We are seeing continued pressure show up for the consumer, which to me, is my employees.

They are experiencing great pressure as higher prices continue to damage their finances. While “inflation” may be slowing… that is the growth of prices… for employees across the country, the elevated prices have been and continue to hurt, whether they get worse or not.

This has translated into many stats showing this pressure, including the one below: credit card delinquencies.

This has translated to optimistic business leaders and pessimistic employees.

So what does this mean for business owners? Employees are pinched, they are hurting. They aren’t as optimistic as you may be, and they are tired. A few things:

  1. Work on small ways to make life better. Get lunch, do a park day grill-out and invite the families, end early on a hot day.

  2. Figure out, as aggressively as you focus on new customers, how to get your team more pay. Work the numbers backwards. Remove employees who are adding a lot of cost, but not a lot of contribution - this is hurting everyone else. Us AI, NoCode, and Systems to get more without more effort from your team.

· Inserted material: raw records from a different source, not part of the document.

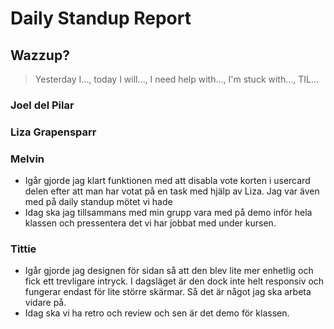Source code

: # Daily Standup Report

## Wazzup?
> Yesterday I…, today I will…, I need help with…, I'm stuck with…, TIL…

### Joel del Pilar  

### Liza Grapensparr

### Melvin
- Igår gjorde jag klart funktionen med att disabla vote korten i usercard delen efter att man har votat på en task med hjälp av Liza. Jag var även med på daily standup mötet vi hade
- Idag ska jag tillsammans med min grupp vara med på demo inför hela klassen och pressentera det vi har jobbat med under kursen. 

### Tittie
- Igår gjorde jag designen för sidan så att den blev lite mer enhetlig och fick ett trevligare intryck. I dagsläget är den dock inte helt responsiv och fungerar endast för lite större skärmar. Så det är något jag ska arbeta vidare på. 
- Idag ska vi ha retro och review och sen är det demo för klassen.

  3. Be sympathetic to where your team is at. Talk to them and listen. Don’t solve their problem, just listen and reiterate that you understand.

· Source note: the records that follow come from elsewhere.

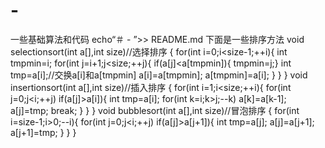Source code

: # -
一些基础算法和代码
echo“＃ - ”>> README.md 
下面是一些排序方法
void selectionsort(int a[],int size)//选择排序
{
	for(int i=0;i<size-1;++i){
		int tmpmin=i;
		for(int j=i+1;j<size;++j){
			if(a[j]<a[tmpmin]){
				tmpmin=j;}
			int tmp=a[i];//交换a[i]和a[tmpmin]
			a[i]=a[tmpmin];
			a[tmpmin]=a[i];
		}
	}
}
void insertionsort(int a[],int size)//插入排序
{
	for(int i=1;i<size;++i){
		for(int j=0;j<i;++j)
			if(a[j]>a[i]){
				int tmp=a[i];
				for(int k=i;k>j;--k)
					a[k]=a[k-1];
				a[j]=tmp;
				break;
			}
	}
}
void bubblesort(int a[],int size)//冒泡排序
{
	for(int i=size-1;i>0;--i){
		for(int j=0;j<i;++j)
			if(a[j]>a[j+1]){
				int tmp=a[j];
				a[j]=a[j+1];
				a[j+1]=tmp;
			}
	}
}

  4. Use this as a time to hire. There are people whose employers aren’t doing this, its time to look for and stack up on great talent.

Every part of the business cycle affords massive opportunities to prepared business owners.

  • Recessions allow a slowdown to rebuild process and strength operations, to grab marketshare, to find people who can help at a later time, and assets available at better prices

  • Expansions allow a company to profit from its increased customer base, its stronger operations, and to maximize its assets. It allows a business to build a cash buffer which it can then deploy in the next recession to repeat the process.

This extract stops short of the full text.